I propose we cleanup Nutch's tools as follows.
First, some definitions:
1. An "action" is an operation on Nutch data. For example, GenerateSegmentFromDB, FetchSegment, UpdateDB, IndexSegment, MergeIndexes, SearchServer, etc. are all actions.
2. A "tool" invokes an action from the command line.
The proposal:
1. Actions and tools should be separate classes, in separate files.
2. A tool class should define no methods other than a main() and perhaps those required to parse the command line.
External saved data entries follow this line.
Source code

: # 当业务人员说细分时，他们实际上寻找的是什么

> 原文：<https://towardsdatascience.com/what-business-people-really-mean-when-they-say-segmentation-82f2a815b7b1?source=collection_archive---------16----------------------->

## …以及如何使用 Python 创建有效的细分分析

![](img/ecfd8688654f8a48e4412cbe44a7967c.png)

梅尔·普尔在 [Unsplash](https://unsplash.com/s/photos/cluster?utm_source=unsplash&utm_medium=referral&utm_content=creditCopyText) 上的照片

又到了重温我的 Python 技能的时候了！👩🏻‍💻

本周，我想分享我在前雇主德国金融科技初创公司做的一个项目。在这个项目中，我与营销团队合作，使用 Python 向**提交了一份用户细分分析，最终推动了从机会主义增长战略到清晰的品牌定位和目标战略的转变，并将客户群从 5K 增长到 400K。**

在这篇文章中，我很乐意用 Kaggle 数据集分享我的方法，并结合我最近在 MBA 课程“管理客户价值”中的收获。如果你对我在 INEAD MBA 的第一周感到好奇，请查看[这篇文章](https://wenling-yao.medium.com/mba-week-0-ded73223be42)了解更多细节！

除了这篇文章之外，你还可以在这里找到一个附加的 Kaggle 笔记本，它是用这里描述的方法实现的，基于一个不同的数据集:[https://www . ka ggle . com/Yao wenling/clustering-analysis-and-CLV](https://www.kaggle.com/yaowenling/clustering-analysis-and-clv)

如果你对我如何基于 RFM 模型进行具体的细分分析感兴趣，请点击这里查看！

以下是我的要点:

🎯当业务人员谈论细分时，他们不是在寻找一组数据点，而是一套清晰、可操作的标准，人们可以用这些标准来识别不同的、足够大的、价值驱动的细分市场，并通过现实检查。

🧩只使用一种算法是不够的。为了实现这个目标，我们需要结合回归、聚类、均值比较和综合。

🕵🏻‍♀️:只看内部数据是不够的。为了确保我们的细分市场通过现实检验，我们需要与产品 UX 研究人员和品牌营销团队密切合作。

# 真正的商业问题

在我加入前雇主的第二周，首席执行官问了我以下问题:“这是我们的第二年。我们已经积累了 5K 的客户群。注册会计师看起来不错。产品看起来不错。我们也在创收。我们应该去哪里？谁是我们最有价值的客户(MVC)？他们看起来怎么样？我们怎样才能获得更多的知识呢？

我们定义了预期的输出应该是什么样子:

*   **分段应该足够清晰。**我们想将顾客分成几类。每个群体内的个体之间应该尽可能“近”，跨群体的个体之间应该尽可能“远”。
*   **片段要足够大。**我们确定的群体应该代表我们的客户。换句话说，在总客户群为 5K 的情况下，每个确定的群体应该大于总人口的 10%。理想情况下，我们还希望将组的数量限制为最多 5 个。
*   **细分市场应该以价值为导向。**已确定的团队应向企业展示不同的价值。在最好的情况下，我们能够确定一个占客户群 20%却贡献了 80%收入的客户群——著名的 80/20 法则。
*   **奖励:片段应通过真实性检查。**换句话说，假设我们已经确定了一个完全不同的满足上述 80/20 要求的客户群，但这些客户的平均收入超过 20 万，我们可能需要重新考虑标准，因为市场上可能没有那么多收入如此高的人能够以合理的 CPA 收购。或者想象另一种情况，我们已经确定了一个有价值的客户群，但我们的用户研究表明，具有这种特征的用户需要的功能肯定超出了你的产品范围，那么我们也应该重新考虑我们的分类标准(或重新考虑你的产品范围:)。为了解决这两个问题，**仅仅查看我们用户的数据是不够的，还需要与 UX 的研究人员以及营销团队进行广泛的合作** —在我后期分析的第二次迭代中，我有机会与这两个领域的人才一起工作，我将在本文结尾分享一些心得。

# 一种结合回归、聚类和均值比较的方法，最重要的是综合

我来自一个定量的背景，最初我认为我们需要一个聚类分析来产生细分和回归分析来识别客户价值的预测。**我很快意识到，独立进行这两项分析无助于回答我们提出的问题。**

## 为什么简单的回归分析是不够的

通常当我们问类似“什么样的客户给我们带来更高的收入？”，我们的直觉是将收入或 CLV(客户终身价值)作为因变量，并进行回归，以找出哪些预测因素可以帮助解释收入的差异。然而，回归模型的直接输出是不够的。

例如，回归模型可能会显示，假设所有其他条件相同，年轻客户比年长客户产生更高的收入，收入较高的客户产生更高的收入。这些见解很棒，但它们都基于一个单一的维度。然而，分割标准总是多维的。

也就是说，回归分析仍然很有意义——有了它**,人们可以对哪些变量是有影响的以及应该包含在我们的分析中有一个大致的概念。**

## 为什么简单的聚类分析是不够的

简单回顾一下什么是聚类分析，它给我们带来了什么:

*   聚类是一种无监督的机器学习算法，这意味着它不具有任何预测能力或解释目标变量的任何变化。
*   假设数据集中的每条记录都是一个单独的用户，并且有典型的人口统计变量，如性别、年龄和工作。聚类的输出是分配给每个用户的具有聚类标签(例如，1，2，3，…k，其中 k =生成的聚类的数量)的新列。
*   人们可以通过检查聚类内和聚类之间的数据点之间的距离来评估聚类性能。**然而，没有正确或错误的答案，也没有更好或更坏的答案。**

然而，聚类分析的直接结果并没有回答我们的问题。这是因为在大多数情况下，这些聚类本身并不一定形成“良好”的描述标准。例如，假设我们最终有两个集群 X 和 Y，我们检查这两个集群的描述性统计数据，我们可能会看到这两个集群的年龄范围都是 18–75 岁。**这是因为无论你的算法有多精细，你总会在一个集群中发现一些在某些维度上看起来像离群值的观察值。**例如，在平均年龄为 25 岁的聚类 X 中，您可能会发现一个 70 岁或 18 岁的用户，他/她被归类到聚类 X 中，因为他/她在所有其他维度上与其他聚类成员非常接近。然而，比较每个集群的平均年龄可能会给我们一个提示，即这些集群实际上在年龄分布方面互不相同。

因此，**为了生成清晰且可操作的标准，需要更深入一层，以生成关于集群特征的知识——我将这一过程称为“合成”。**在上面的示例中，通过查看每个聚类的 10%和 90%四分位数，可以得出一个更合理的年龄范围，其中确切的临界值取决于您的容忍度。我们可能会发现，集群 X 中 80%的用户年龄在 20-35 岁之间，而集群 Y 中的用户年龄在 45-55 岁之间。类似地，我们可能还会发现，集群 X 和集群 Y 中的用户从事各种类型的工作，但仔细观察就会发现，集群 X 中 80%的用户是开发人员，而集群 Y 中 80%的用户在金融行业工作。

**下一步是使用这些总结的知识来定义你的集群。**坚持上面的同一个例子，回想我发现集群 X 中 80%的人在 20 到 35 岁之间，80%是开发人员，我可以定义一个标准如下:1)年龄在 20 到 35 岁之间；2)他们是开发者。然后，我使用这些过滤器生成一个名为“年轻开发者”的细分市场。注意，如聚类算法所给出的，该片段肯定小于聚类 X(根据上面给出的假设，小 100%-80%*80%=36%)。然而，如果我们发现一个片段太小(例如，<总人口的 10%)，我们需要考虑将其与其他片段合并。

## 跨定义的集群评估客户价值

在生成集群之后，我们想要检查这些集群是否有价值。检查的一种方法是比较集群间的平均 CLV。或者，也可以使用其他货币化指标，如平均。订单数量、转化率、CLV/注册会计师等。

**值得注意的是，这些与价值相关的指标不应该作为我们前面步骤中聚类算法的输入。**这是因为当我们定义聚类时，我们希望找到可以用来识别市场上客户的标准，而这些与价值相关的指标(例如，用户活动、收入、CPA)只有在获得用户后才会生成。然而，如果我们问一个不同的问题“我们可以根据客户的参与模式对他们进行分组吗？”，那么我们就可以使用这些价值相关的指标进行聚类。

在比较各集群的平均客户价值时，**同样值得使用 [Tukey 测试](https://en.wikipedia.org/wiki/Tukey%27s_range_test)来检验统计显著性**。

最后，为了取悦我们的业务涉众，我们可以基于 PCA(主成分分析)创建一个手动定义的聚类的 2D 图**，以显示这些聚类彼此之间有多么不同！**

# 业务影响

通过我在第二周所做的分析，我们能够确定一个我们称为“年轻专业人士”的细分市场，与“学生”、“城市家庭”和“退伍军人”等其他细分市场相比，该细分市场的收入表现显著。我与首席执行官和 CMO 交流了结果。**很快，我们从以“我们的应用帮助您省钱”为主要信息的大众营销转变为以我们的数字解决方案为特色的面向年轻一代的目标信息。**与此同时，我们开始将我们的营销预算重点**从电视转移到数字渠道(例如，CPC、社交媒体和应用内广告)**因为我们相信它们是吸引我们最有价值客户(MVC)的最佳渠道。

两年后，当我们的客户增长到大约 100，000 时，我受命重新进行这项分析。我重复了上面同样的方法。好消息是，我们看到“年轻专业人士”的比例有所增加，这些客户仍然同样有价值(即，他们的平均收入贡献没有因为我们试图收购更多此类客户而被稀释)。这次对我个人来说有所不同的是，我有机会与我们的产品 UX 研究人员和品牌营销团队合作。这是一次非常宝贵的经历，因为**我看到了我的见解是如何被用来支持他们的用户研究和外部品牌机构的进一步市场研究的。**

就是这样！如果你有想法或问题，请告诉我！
All application logic should be in the action class.
3. All actions must implement the following interface:
public interface NutchConfigurable {
void setConf(NutchConf conf);
NutchConf getConf();
}4. Most actions should implement this by extending:
public class NutchConfigured implements NutchConfigurable {
private NutchConf conf;
public NutchConfigured(NutchConf conf) { setConf(conf); }
public void setConf(NutchConf conf) { this.conf = conf; }
public NutchConf getConf() { return conf; }
}5. All plugins must implement NutchConfigurable.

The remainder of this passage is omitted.